L'histoire commence sur les chapeaux de roue lorsque Stéphanie (Anne-Élisabeth Bossé) pète les plombs à son chum Greg (Mathieu Quesnel). Ce dernier a fait un commentaire blessant à un ami à propos de sa blonde. Une banale remarque sur son apparence physique qui lui est venue aux oreilles. Ce point de départ de leur chicane se transformera en conflit idéologique et sentimental.

Aussi maladroit que de bonne foi, Greg tentera de réparer les pots cassés. Or, son ami à la source de la mauvaise «blague», le manipulateur, menteur et homophobe Fred, ne l'aide pas vraiment. Le genre de coq qui se vante de tromper sa blonde enceinte. Et Greg s'enfoncera dans ses propres contradictions... avant de voir la lumière.

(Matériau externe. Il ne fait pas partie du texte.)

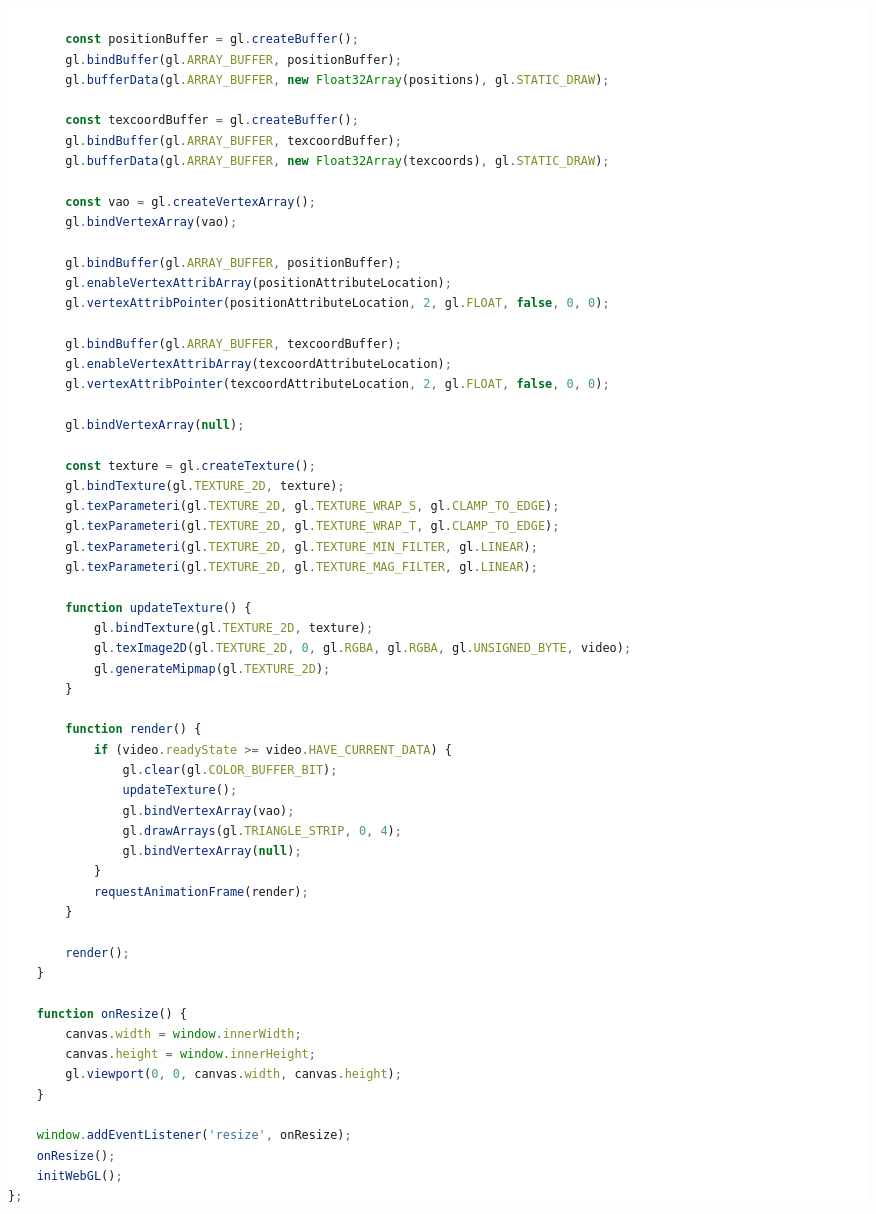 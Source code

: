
 ```js

        const positionBuffer = gl.createBuffer();
        gl.bindBuffer(gl.ARRAY_BUFFER, positionBuffer);
        gl.bufferData(gl.ARRAY_BUFFER, new Float32Array(positions), gl.STATIC_DRAW);

        const texcoordBuffer = gl.createBuffer();
        gl.bindBuffer(gl.ARRAY_BUFFER, texcoordBuffer);
        gl.bufferData(gl.ARRAY_BUFFER, new Float32Array(texcoords), gl.STATIC_DRAW);

        const vao = gl.createVertexArray();
        gl.bindVertexArray(vao);

        gl.bindBuffer(gl.ARRAY_BUFFER, positionBuffer);
        gl.enableVertexAttribArray(positionAttributeLocation);
        gl.vertexAttribPointer(positionAttributeLocation, 2, gl.FLOAT, false, 0, 0);

        gl.bindBuffer(gl.ARRAY_BUFFER, texcoordBuffer);
        gl.enableVertexAttribArray(texcoordAttributeLocation);
        gl.vertexAttribPointer(texcoordAttributeLocation, 2, gl.FLOAT, false, 0, 0);

        gl.bindVertexArray(null);

        const texture = gl.createTexture();
        gl.bindTexture(gl.TEXTURE_2D, texture);
        gl.texParameteri(gl.TEXTURE_2D, gl.TEXTURE_WRAP_S, gl.CLAMP_TO_EDGE);
        gl.texParameteri(gl.TEXTURE_2D, gl.TEXTURE_WRAP_T, gl.CLAMP_TO_EDGE);
        gl.texParameteri(gl.TEXTURE_2D, gl.TEXTURE_MIN_FILTER, gl.LINEAR);
        gl.texParameteri(gl.TEXTURE_2D, gl.TEXTURE_MAG_FILTER, gl.LINEAR);

        function updateTexture() {
            gl.bindTexture(gl.TEXTURE_2D, texture);
            gl.texImage2D(gl.TEXTURE_2D, 0, gl.RGBA, gl.RGBA, gl.UNSIGNED_BYTE, video);
            gl.generateMipmap(gl.TEXTURE_2D);
        }

        function render() {
            if (video.readyState >= video.HAVE_CURRENT_DATA) {
                gl.clear(gl.COLOR_BUFFER_BIT);
                updateTexture();
                gl.bindVertexArray(vao);
                gl.drawArrays(gl.TRIANGLE_STRIP, 0, 4);
                gl.bindVertexArray(null);
            }
            requestAnimationFrame(render);
        }

        render();
    }

    function onResize() {
        canvas.width = window.innerWidth;
        canvas.height = window.innerHeight;
        gl.viewport(0, 0, canvas.width, canvas.height);
    }

    window.addEventListener('resize', onResize);
    onResize();
    initWebGL();
};

```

La mise en scène de Frédéric Blanchette est efficace. Les spectateurs sont assis devant un immense miroir (déformant!), seul élément de décor, tandis que les comédiens évoluent dans un espace restreint, près du public. Or, malgré la proximité, les comédiens gardent souvent une distance entre eux. Dans les moments de confrontation, ils s'épient de loin et évitent tout contact physique. Les gestes posés (violents ou doux) apparaissent écrits sur un écran, comme des didascalies, pendant que l'action se fige.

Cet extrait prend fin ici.